For the upstream regulator, Ife urged strict enforcement of Domestic Crude Obligations (DCO), the naira-for-crude framework, and reforms to make upstream operations more efficient and attractive to investors.
He also proposed the introduction of a five per cent non-DCO compliance tax and insisted on backward integration, arguing that oil marketers should be compelled to invest in modular refineries or take over existing NNPC refineries.
“Developing strategic petroleum reserves to stabilise supply across the value chain must also be prioritised,” he added.
Turning to the downstream regulator, Ife advised the NMDPRA leadership to begin with a fact-finding visit to the Dangote Refinery to establish its existing production capacity, inspect Compressed Natural Gas (CNG) logistics and distribution systems, and assess laboratory facilities.
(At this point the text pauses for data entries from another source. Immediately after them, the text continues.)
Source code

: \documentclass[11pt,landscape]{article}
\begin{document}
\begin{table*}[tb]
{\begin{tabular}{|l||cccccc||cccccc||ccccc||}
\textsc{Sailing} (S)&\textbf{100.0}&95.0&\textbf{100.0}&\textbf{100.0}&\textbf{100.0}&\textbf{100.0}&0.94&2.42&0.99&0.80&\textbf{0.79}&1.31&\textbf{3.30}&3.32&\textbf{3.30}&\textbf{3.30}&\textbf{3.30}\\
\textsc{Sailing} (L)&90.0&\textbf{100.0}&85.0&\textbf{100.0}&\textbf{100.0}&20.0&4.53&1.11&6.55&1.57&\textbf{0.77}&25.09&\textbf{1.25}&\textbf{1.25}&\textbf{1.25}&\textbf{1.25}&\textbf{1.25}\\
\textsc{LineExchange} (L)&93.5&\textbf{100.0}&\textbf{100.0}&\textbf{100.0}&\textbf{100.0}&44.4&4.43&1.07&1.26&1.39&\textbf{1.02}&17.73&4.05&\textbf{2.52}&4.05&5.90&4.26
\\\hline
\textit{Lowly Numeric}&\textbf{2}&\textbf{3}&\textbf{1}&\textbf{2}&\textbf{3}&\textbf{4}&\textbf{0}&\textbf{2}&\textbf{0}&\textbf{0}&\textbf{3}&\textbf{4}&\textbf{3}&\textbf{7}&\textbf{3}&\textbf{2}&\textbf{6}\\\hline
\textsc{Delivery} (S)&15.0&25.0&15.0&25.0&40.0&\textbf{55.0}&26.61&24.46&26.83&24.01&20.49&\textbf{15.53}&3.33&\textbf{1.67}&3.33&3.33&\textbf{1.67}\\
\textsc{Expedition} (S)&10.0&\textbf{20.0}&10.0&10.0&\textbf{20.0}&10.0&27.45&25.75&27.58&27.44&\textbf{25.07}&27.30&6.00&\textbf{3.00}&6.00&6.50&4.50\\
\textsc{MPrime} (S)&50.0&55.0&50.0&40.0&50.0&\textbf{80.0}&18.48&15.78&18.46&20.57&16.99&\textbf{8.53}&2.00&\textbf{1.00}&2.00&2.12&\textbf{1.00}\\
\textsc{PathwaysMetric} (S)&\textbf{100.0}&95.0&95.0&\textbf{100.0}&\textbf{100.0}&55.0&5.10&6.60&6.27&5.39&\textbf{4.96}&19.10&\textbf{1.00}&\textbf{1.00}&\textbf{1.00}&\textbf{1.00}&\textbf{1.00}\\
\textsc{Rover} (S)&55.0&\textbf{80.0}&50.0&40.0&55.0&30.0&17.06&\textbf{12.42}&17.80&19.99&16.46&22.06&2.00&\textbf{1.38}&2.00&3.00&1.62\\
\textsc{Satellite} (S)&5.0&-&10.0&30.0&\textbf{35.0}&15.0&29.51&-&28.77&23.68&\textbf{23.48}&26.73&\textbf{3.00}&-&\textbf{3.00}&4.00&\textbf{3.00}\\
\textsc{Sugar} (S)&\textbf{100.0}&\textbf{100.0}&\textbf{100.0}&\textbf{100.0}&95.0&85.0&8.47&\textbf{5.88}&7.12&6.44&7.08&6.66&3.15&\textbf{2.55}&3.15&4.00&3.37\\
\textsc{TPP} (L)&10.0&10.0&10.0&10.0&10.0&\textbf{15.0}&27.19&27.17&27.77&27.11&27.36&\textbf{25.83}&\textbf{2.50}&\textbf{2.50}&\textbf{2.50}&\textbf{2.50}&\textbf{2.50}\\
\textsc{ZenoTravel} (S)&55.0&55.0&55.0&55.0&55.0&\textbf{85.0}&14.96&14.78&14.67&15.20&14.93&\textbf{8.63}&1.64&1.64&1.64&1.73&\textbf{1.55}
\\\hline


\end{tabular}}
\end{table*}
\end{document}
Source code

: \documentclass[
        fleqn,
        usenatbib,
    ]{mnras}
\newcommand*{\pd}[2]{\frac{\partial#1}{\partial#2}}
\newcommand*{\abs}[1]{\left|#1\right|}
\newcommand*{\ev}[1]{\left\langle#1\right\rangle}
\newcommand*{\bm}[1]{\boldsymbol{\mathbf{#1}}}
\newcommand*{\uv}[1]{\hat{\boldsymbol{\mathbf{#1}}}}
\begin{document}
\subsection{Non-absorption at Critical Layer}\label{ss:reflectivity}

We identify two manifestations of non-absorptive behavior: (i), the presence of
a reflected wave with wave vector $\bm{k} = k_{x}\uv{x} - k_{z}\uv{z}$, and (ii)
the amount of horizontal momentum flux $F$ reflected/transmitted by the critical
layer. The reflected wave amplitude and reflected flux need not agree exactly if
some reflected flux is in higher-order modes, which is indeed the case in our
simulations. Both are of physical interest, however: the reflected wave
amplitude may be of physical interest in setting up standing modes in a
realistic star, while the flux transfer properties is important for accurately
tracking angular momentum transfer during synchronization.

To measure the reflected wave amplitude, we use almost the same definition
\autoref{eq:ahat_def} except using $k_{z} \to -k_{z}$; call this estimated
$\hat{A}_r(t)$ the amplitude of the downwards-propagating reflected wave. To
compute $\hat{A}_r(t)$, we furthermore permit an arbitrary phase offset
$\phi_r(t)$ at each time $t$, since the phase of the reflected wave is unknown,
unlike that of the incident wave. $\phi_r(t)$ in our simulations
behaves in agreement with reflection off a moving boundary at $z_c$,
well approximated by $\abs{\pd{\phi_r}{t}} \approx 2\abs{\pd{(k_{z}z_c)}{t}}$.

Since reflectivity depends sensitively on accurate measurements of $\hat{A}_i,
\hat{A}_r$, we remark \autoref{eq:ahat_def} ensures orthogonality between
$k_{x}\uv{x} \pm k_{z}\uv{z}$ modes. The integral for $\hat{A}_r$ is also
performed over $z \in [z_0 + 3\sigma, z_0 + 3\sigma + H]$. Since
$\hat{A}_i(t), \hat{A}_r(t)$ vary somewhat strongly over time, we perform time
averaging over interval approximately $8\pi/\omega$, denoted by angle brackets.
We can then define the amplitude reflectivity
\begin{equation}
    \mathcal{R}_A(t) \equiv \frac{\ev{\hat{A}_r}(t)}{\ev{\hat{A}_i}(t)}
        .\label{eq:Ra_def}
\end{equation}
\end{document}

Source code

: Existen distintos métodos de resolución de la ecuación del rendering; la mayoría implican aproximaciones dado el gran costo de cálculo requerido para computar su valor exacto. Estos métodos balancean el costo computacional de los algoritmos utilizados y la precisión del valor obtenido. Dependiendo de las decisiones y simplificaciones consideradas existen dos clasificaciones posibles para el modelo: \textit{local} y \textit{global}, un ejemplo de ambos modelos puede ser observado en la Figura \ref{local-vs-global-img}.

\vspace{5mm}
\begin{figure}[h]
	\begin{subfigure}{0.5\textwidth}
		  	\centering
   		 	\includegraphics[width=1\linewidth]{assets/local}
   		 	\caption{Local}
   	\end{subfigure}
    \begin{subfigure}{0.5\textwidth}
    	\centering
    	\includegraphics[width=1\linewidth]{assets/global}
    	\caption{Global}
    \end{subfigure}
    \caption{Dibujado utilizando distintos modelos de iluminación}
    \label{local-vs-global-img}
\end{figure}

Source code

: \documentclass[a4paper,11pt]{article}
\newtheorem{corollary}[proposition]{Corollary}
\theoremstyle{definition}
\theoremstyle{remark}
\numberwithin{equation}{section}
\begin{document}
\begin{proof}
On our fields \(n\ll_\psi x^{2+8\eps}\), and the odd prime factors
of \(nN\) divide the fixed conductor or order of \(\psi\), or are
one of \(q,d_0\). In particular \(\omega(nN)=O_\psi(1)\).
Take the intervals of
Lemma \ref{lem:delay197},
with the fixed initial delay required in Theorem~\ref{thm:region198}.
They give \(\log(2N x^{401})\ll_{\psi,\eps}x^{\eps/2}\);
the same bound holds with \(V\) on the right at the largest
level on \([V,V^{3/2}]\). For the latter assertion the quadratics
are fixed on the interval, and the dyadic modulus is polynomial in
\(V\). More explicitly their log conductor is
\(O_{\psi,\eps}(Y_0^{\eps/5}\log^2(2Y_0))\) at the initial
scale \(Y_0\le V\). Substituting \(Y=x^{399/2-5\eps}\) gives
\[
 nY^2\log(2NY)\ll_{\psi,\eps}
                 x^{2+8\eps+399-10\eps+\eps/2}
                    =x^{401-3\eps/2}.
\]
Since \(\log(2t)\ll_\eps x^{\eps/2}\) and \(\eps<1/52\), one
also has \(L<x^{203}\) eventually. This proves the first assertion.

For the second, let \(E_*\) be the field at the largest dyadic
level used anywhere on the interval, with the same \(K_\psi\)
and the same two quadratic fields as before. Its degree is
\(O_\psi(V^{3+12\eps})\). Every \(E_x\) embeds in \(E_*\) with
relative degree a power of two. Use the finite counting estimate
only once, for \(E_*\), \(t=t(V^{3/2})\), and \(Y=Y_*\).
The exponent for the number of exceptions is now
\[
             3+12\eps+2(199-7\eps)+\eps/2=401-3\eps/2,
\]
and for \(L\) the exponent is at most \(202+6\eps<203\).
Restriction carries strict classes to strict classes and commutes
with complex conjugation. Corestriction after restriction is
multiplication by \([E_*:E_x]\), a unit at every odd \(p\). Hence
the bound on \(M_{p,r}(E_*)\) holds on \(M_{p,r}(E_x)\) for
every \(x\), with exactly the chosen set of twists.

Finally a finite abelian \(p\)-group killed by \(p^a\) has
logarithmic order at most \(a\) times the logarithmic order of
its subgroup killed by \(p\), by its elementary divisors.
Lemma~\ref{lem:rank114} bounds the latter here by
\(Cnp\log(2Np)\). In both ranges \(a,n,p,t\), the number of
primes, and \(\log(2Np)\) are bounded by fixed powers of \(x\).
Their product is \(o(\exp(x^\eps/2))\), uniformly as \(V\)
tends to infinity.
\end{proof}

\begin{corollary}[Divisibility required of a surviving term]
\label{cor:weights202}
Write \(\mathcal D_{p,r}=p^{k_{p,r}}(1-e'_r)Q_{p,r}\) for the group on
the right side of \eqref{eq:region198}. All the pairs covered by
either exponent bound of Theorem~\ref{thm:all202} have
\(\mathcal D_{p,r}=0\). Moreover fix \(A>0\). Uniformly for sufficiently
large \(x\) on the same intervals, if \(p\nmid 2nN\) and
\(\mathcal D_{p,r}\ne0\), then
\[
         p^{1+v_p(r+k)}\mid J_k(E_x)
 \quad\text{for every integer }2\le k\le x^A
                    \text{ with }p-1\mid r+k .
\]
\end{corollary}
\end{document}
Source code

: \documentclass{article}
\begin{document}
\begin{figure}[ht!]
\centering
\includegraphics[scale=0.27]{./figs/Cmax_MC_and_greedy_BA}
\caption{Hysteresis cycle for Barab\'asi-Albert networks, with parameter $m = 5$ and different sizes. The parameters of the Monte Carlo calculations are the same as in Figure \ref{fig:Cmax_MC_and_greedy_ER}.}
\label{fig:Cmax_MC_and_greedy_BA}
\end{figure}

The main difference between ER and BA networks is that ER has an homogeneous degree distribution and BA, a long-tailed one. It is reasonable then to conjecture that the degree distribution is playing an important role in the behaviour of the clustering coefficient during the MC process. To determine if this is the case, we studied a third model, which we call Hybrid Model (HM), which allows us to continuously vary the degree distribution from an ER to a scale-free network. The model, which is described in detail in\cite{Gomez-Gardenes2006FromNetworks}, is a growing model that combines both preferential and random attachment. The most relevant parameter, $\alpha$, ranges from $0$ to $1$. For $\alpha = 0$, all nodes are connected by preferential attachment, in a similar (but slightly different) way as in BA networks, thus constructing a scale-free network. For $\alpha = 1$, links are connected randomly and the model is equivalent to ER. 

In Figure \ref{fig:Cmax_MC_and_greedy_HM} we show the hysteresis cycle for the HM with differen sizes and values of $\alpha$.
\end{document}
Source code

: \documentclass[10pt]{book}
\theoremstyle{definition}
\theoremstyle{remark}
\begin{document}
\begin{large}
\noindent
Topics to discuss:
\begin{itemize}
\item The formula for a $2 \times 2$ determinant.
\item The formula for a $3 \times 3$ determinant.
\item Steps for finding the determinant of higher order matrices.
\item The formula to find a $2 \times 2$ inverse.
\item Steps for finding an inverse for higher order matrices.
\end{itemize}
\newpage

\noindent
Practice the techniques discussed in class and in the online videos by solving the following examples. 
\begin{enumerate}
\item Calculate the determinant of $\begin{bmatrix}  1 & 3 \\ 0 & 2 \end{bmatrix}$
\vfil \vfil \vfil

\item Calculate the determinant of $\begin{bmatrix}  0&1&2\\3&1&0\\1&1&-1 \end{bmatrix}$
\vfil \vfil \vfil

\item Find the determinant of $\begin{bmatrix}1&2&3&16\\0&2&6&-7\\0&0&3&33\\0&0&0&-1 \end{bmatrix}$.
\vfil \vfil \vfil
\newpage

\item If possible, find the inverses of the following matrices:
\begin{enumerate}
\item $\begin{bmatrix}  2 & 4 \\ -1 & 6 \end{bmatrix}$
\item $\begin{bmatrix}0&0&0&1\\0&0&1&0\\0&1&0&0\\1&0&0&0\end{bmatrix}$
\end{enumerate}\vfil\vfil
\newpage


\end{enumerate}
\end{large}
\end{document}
He further recommended independent testing of imported fuels suspected to be substandard, establishment of mutual cooperation with local refiners, and a clear determination of Nigeria’s actual daily fuel consumption.
“NMDPRA should urgently build its own internationally accredited laboratory in Nigeria and advise NUPRC on domestic supply capacities.
“The importation of petroleum products that drain foreign exchange, damage public health, and destroy machinery must stop,” he said.
Ife also called for the immediate implementation of the 15 per cent ad valorem levy on imported fuels, noting that facilitating the emergence of an oil and gas processing and refining hub should be a core mandate of the authority.
In his submission, Prof. Wumi Iledare, Professor Emeritus of Petroleum Economics at Louisiana State University, said expectations for the new regulators should be anchored not on personalities, but on leadership mindset and institutional loyalty to the PIA.
“Nigeria does not need transactional regulators who merely administer routines, manage optics, or negotiate influence.
“What this moment demands is transformational regulatory leadership, one that strengthens institutions, restores credibility, and applies the law without fear, favour, or political convenience.”
Using what he described as the QUAD-E framework, Iledare stressed the need for efficiency, effectiveness, equity, and ethics in regulation.
He urged regulators to reduce discretion-driven delays, eliminate regulatory frictions, and ensure predictable, time-bound approvals that lower transaction costs across the oil and gas value chain.
“Regulation must translate into measurable outcomes such as investment confidence, infrastructure development, domestic capacity growth, and energy security, not just compliance statistics,” he said.
Iledare further cautioned against regulatory capture, stressing that competitive neutrality must be maintained among state, private, domestic, and foreign operators.
“Above all, credibility will rest on transparency, rule-based decision-making, and strict adherence to both the spirit and letter of the PIA.
“Without ethical guardrails, efficiency and effectiveness quickly become instruments of exclusion,” he added.
According to him, the true measure of success for the new leadership is not early announcements or enthusiasm, but whether the institutions evolve into strong, predictable, and law-governed regulators, which he says is the real test before them.
An energy lawyer, Dr Ayodele Oni, said both regulators should jointly publish accurate monthly production data to boost transparency, policy clarity and investor trust.
Oni urged practical and lasting solutions to the Domestic Crude Oil Supply Obligation, alongside stronger institutional backing for domestic refiners.
He said the NUPRC should conclude the licensing round and tighten compliance to reduce leakages and improve fiscal discipline.
According to Oni, the NMDPRA should prioritise safety, environmental standards and effective market oversight to guarantee fuel availability and quality.
He also advised the new leadership to consolidate areas where the outgoing management delivered strong performance.
MEMAN Chief Executive, Dr Clement Isong, praised the outgoing NMDPRA leadership for integrating key petroleum agencies into a single authority.
“That integration was no mean feat,” Isong said, noting it helped stabilise downstream regulation and policy coordination.
He said steady stakeholder engagement during petrol price deregulation helped prevent supply disruptions and improved industry transparency.
Isong described Mohammed as a seasoned professional and pledged industry support for policies that deepen regulatory effectiveness.
He added that sustained investment in staff skills, safety systems, automation and customer service would strengthen downstream regulation.
CPPE Chief Executive, Dr Muda Yusuf, said domestic refining and energy security must anchor Nigeria’s new petroleum regulatory era.
Yusuf urged deliberate support for locally refined products to cut imports and align downstream policy with the Nigeria-First agenda.
He said fair competition requires equal regulatory and fiscal conditions for imported and locally refined petroleum products.
Yusuf added that domestic refining drives jobs, foreign exchange savings and long-term economic stability.
On the upstream segment, he called for urgent investment to raise crude output amid tightening global energy transition timelines.
Yusuf urged the NUPRC to target at least two million barrels daily through investment facilitation, security improvements and industry collaboration.